Chiara Mastroianni, with flaming red hair and a wide killer smile that gives her the look of a Gallic Rene Russo, plays Maria, who likes her men young, available, and disposable, and in multiple varieties. She’s a Paris college professor who seduces her students with a cold, out-in-the-open utility that makes Mrs. Robinson look like a wallflower. We first meet Maria when she emerges from the dorm-room closet of the college dude she’s been shagging for three months, because she just can’t stand listening to his girlfriend (who’s in the room) prattle on anymore. Mastroianni rivets us by playing Maria as an unapologetically jaded sex addict. Given how few roles there are like that for women, we’re eager to experience her adventures.
But that’s not where “On a Magical Night” is going. Maria gets back to her apartment, where Richard (Benjamin Biolay), her husband of 25 years, discovers the student’s text messages on her cell phone (which he tosses into the washing machine). He raises the issue of their affair, and she reacts not defensively but (even worse) dismissively, as if her transgression were no more of a big deal than going off her diet. (To her, that’s just what it is: the stud-muffin as dessert pastry.) She makes the case for what we think of as the classic French attitude towards adultery: casual acceptance, a shrug of we all do it, driven by the cynical knowledge that no honest marriage can survive without it. But Richard, in his sad-sack way, is having none of that. He has never cheated, he says. To him this is a crisis, even if, to Maria, it’s barely a blip. So she goes over to the hotel across the street to rent a room for the night, leaving Richard to stew in his juices.

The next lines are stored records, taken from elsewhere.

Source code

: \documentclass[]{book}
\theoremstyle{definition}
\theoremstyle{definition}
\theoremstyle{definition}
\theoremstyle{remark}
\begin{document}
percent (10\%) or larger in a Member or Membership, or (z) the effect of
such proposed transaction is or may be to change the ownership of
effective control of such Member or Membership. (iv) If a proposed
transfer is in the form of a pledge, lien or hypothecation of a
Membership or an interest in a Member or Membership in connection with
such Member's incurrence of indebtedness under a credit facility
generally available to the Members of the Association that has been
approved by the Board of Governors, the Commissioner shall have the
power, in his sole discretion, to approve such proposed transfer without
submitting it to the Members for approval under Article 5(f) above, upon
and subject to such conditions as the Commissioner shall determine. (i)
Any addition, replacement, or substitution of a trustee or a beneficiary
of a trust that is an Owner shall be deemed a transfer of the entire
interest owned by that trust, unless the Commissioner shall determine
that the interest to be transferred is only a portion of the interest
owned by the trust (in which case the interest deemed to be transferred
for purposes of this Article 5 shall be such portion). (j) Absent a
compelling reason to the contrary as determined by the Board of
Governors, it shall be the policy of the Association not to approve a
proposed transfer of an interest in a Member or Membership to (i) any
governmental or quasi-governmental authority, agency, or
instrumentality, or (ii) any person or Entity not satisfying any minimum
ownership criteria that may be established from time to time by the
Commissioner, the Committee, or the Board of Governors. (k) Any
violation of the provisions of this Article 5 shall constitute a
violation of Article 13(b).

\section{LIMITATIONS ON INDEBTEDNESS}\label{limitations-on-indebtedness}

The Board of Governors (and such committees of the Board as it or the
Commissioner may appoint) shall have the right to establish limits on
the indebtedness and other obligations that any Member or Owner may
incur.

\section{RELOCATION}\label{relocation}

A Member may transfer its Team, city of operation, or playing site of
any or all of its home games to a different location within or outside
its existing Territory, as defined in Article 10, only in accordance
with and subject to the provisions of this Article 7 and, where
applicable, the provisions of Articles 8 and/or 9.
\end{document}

Before long, she gets a visitor. It is Richard…at age 25 (played by Vincent Lacoste). It’s the Richard she first met, the one she fell in love with when they were both tender and innocent. This seems fairly psychodramatic in an interesting way, but Honoré, in “On a Magical Night,” is both a dramatist and a situational prankster. The idea of talking to your husband’s younger self is a resonant one, but it doesn’t take long before the movie ups the ante: Here, in hotel room #212 (hence the film’s original French title, “Chambre 212”), Maria will meet not just Richard’s younger self but the woman he nearly went off with instead of Maria. And she’ll re-commune with her own past lovers. Who Richard, after a while, will meet, too. Along with his old lover and his younger self. The film wants to be a meditation on love, but before long it starts to feel as overstuffed as a family reunion at Thanksgiving.

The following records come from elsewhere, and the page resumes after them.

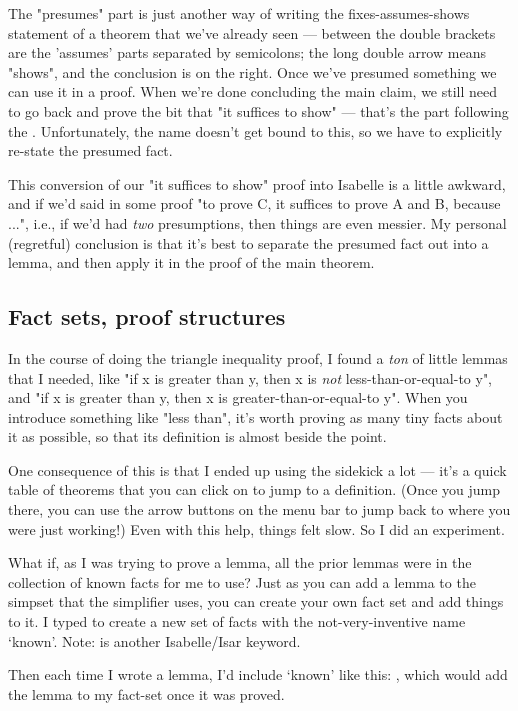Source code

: The "presumes" part is just another way of writing the fixes-assumes-shows statement of a theorem that we've already seen --- between the double brackets are the 'assumes' parts separated by semicolons; the long double arrow means "shows", and the conclusion is on the right. Once we've presumed something
we can use it in a proof. When we're done concluding the main claim, we still need to go back and prove the bit that "it suffices to show" --- that's the part following the . Unfortunately, the name  doesn't get bound to this, so we have to explicitly re-state the presumed fact. 

This conversion of our "it suffices to show" proof into Isabelle is a little awkward, and if we'd said in some proof "to prove C, it suffices to prove A and B, because ...", i.e., if we'd had \textit{two} presumptions, then things are even messier. My personal (regretful) conclusion is that it's best to separate the presumed fact out into a lemma, and then apply it in the proof of the main theorem. 

\subsection{Fact sets, proof structures}
In the course of doing the triangle inequality proof, I found a \textit{ton} of little lemmas that I needed, like "if x is greater than y, then x is \textit{not} less-than-or-equal-to y", and "if x is greater than y, then x is greater-than-or-equal-to y". When you introduce something like "less than", it's worth proving as many tiny facts about it as possible, so that its definition is almost beside the point. 

One consequence of this is that I ended up using the sidekick a lot --- it's a quick table of theorems that you can click on to jump to a definition. (Once you jump there, you can use the arrow buttons on the menu bar to jump back to where you were just working!) Even with this help, things felt slow. So I did an experiment. 

What if, as I was trying to prove a lemma, all the prior lemmas were in the collection of known facts for me to use? Just as you can add a lemma to the simpset that the simplifier uses, you can create your own fact set and add things to it. I typed  to create a new set of facts with the not-very-inventive name `known'. Note:  is another Isabelle/Isar keyword. 

Then each time I wrote a lemma, I'd include `known' like this: , which would add the lemma  to my fact-set once it was proved.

Richard’s old love story is a dicey one. It’s presented as a coupling of sweet rapture, but when Irène (Camille Cottin) first met him and (it’s implied) started sleeping with him, she was his piano teacher and he was 14. There’s nothing intrinsically wrong with a movie presenting that situation, since it can happen in the real world. But “On a Magical Night,” having already teased us with Maria’s propensity to seduce college kids half her age, treats Irène’s teenage cradle-robbing with a blasé smirk of French “worldliness.” The movie basically says: Stifle your knee-jerk morality — it’s no big deal. But even those of us who lean toward stifling our knee-jerk morality may think, “Really?” The idea that this is the basis for a romantic relationship whose purity is supposed to contrast with Richard’s marriage is a bit of a brain boggle.
“On a Magical Night” is whimsically cute, provocative in a coy way, and more than a little in love with itself. In fact, I kept seeing a shadow movie behind it — the story of a film director (like the Jean-Pierre Léaud character in “Last Tango in Paris”) making this very movie, sitting around cafés telling anyone within earshot, “It will be about memory! The ache of the possible! The lure of the impossible!” Yes, but too much of “On a Magical Night” plays like the Bertrand Blier of “Get Our Your Handkerchiefs” making a sitcom. At 90 minutes, the film feels endless, and we have too much time to notice that the two actors playing Richard seem like two totally different people, and that the film has holes in its fantasy logic you could drive a truck through. Honoré doesn’t contrast romantic possibilities — he juggles them, until you’re dying for him to put his arms down.